I'm just learning about isomorphisms. Suppose $f:G\rightarrow G'$ is an isomorphism from the groups $G$ to $G'$. Why then is the kernal of $G$ equal to $\{e_G\}$? According to my source, we have $$\text{Ker}(f)=\{g\in G:f(g)=e_{G'}\},$$ and for an isomorphism we always have $$\text{Ker}(f)=\{e_G\}.$$ I know that an isomorphism is a bijection and get the idea of a bijection, but can't yet fathom how this relates to the associated kernel.
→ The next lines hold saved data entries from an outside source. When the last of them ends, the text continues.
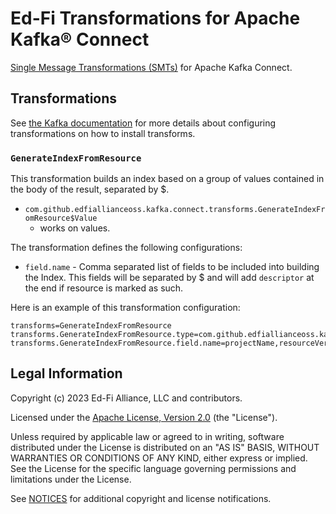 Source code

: # Ed-Fi Transformations for Apache Kafka® Connect

[Single Message Transformations
(SMTs)](https://kafka.apache.org/documentation/#connect_transforms) for Apache
Kafka Connect.

## Transformations

See [the Kafka
documentation](https://kafka.apache.org/documentation/#connect_transforms) for
more details about configuring transformations on how to install transforms.

### `GenerateIndexFromResource`

This transformation builds an index based on a group of values contained in the
body of the result, separated by $.

- `com.github.edfiallianceoss.kafka.connect.transforms.GenerateIndexFromResource$Value`
  - works on values.

The transformation defines the following configurations:

- `field.name` - Comma separated list of fields to be included into building the
  Index. This fields will be separated by $ and will add `descriptor` at the end
  if resource is marked as such.

Here is an example of this transformation configuration:

```properties
transforms=GenerateIndexFromResource
transforms.GenerateIndexFromResource.type=com.github.edfiallianceoss.kafka.connect.transforms.GenerateIndexFromResource
transforms.GenerateIndexFromResource.field.name=projectName,resourceVersion,resourceName
```

## Legal Information

Copyright (c) 2023 Ed-Fi Alliance, LLC and contributors.

Licensed under the [Apache License, Version 2.0](https://github.com/Ed-Fi-Exchange-OSS/Meadowlark/blob/main/LICENSE) (the "License").

Unless required by applicable law or agreed to in writing, software distributed
under the License is distributed on an "AS IS" BASIS, WITHOUT WARRANTIES OR
CONDITIONS OF ANY KIND, either express or implied. See the License for the
specific language governing permissions and limitations under the License.

See [NOTICES](./NOTICES.md) for additional copyright and license notifications.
[Math] Why is the kernel of an isomorphism always equal to the identity
group-theory
Best Answer
Because an isomorphism is a bijection, every element of $G'$ has exactly one preimage; in particular there is exactly one preimage of $e_{G'}$. Since $e_G$ is already a preimage of $e_{G'}$, that is the one. The kernel consists of all preimages of $e_{G'}$, so is just $\{ e_G \}$.
Or, if you prefer the reasoning in symbols, $$g \in \text{Ker}(f) \iff f(g) = e_{G'} \iff f(g) = f(e_G) \iff g = e_G.$$ The last $\iff$ uses the assumption that $f$ is a bijection (actually, just that it is injective, as that is enough for the kernel to be trivial).